We’re a baseball family. For better or for worse, we root for the Atlanta Braves while my sister’s family cheers for the Baltimore Orioles and Boston Red Sox. When my nephews were playing, their dad coached Pony league ball and travel ball, and now he coaches the high school team. Our daughter played fast pitch softball in Little League, travel ball, and high school. My cousin Glenn was a collector of baseball memorabilia and even paid for his 3 daughters’ braces just selling baseball cards. As we say in the South, “We’re eat up with it.”
So to have a professional ballplayer in the family is a big deal.
Arthur Henry “Woody” Woodring is no one famous.
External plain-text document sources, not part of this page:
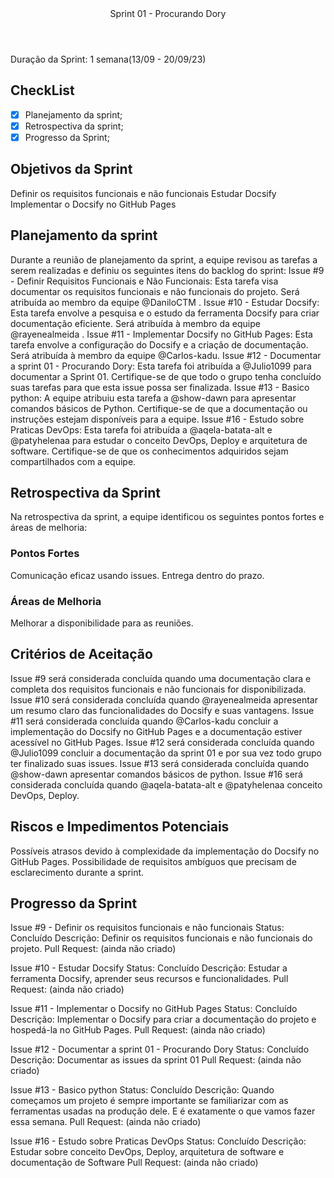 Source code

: <header>
    Sprint 01 - Procurando Dory
</header>
<div class="doc-body">
<!-- ADD O CONTEÚDO ABAIXO -->

Duração da Sprint: 1 semana(13/09 - 20/09/23)
## CheckList 

 - [x] Planejamento da sprint;
 - [x] Retrospectiva da sprint;
 - [x] Progresso da Sprint;

## Objetivos da Sprint

Definir os requisitos funcionais e não funcionais
Estudar Docsify
Implementar o Docsify no GitHub Pages

## Planejamento da sprint

Durante a reunião de planejamento da sprint, a equipe revisou as tarefas a serem realizadas e definiu os seguintes itens do backlog do sprint:
Issue #9  - Definir Requisitos Funcionais e Não Funcionais: Esta tarefa visa documentar os requisitos funcionais e não funcionais do projeto. Será atribuída ao membro da equipe @DaniloCTM .
Issue #10  - Estudar Docsify: Esta tarefa envolve a pesquisa e o estudo da ferramenta Docsify para criar documentação eficiente. Será atribuída à membro da equipe @rayenealmeida .
Issue #11 - Implementar Docsify no GitHub Pages: Esta tarefa envolve a configuração do Docsify e a criação de documentação. Será atribuída à membro da equipe @Carlos-kadu.
Issue #12 - Documentar a sprint 01 - Procurando Dory: Esta tarefa foi atribuída a @Julio1099 para documentar a Sprint 01. Certifique-se de que todo o grupo tenha concluído suas tarefas para que esta issue possa ser finalizada.
Issue #13 - Basico python: A equipe atribuiu esta tarefa a @show-dawn para apresentar comandos básicos de Python. Certifique-se de que a documentação ou instruções estejam disponíveis para a equipe.
Issue #16 - Estudo sobre Praticas DevOps: Esta tarefa foi atribuída a @aqela-batata-alt e @patyhelenaa para estudar o conceito DevOps, Deploy e arquitetura de software. Certifique-se de que os conhecimentos adquiridos sejam compartilhados com a equipe.

## Retrospectiva da Sprint 

Na retrospectiva da sprint, a equipe identificou os seguintes pontos fortes e áreas de melhoria:

### Pontos Fortes

Comunicação eficaz usando issues.
Entrega dentro do prazo.

### Áreas de Melhoria

Melhorar a disponibilidade para as reuniões.

## Critérios de Aceitação

Issue #9  será considerada concluída quando uma documentação clara e completa dos requisitos funcionais e não funcionais for disponibilizada.
Issue #10  será considerada concluída quando @rayenealmeida  apresentar um resumo claro das funcionalidades do Docsify e suas vantagens.
Issue #11 será considerada concluída quando @Carlos-kadu concluir a implementação do Docsify no GitHub Pages e a documentação estiver acessível no GitHub Pages.
Issue #12 será considerada concluída quando @Julio1099 concluir a documentação da sprint 01 e por sua vez todo grupo ter finalizado suas issues.
Issue #13 será considerada concluída quando @show-dawn apresentar comandos básicos de python.
Issue #16 será considerada concluída quando @aqela-batata-alt e @patyhelenaa conceito DevOps, Deploy.


## Riscos e Impedimentos Potenciais

Possíveis atrasos devido à complexidade da implementação do Docsify no GitHub Pages.
Possibilidade de requisitos ambíguos que precisam de esclarecimento durante a sprint.

## Progresso da Sprint

Issue #9 - Definir os requisitos funcionais e não funcionais
Status: Concluído
Descrição: Definir os requisitos funcionais e não funcionais do projeto.
Pull Request: (ainda não criado)

Issue #10 - Estudar Docsify
Status: Concluído
Descrição: Estudar a ferramenta Docsify, aprender seus recursos e funcionalidades.
Pull Request: (ainda não criado)

Issue #11 - Implementar o Docsify no GitHub Pages
Status: Concluído
Descrição: Implementar o Docsify para criar a documentação do projeto e hospedá-la no GitHub Pages. 
Pull Request: (ainda não criado)

Issue #12 - Documentar a sprint 01 - Procurando Dory
Status: Concluído
Descrição: Documentar as issues da sprint 01
Pull Request: (ainda não criado)

Issue #13 - Basico python
Status: Concluído
Descrição: Quando começamos um projeto é sempre importante se familiarizar com as ferramentas usadas na produção dele. E é exatamente o que vamos fazer essa semana.
Pull Request: (ainda não criado)

Issue #16 - Estudo sobre Praticas DevOps
Status: Concluído
Descrição: Estudar sobre conceito DevOps, Deploy, arquitetura de software e documentação de Software
Pull Request: (ainda não criado)

<!-- ADD O CONTEÚDO ACIMA -->
</div>
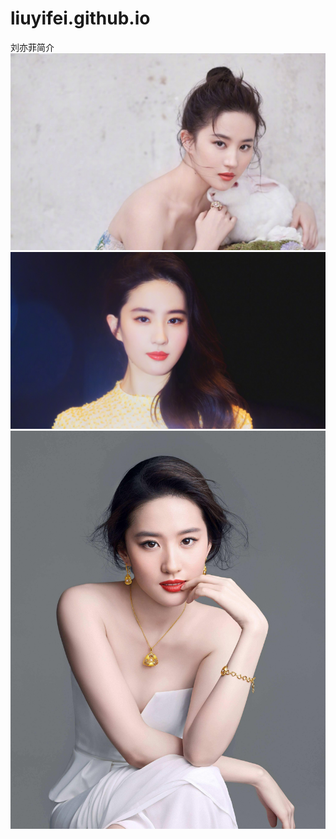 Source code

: # liuyifei.github.io
刘亦菲简介
![image](https://github.com/Aliceliu425/liuyifei.github.io/blob/master/1.jpg)
![image](https://github.com/Aliceliu425/liuyifei.github.io/blob/master/2.jpg)
![image](https://github.com/Aliceliu425/liuyifei.github.io/blob/master/3.jpg)
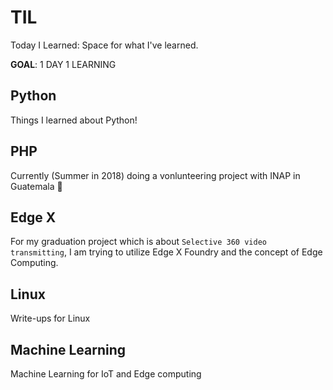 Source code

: # TIL
Today I Learned:
Space for what I've learned.

**GOAL**: 1 DAY 1 LEARNING

## Python
Things I learned about Python!

## PHP
Currently (Summer in 2018) doing a vonlunteering project with INAP in Guatemala :eyes:

## Edge X
For my graduation project which is about `Selective 360 video transmitting`, I am trying to utilize Edge X Foundry and the concept of Edge Computing.

## Linux
Write-ups for Linux

## Machine Learning
Machine Learning for IoT and Edge computing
I didn’t know him either, but he was married to my great-aunt Velma Davis.
So, what about that baseball career? Why wasn’t he listed in the 1930 census? I’m going to guess Woody was traveling, playing ball somewhere.
Judging by his uniform, he played baseball for the Shenandoah Indians, one of the top teams in the Shenandoah Valley League, which was started in 1923.
I wish I could identify his teammates.
Look at that glove. Was he a catcher?
These people look authoritative. My guess is a manager and umpire.
Today the SVL is funded by Major League Baseball as part of the National Alliance of College Summer Baseball, an association of 8 summer leagues. To date the league has produced over 1000 major league baseball players.
|Shenandoah Ball Park 1951|
Image scanned from Shenandoah:
A History of Our Town and Its People
Unfortunately, I don’t know the particulars of Woody’s career except that it didn’t last. Maybe the Depression got in the way.
My mother always remembered Velma and Woody as “the fun ones” in the family. They didn’t have kids of their own, but they enjoyed entertaining their niece and nephew.
|Woody and Uncle Orvin Jr.|
It seems throughout his life, Woody enjoyed all kinds of sports including hunting and fishing.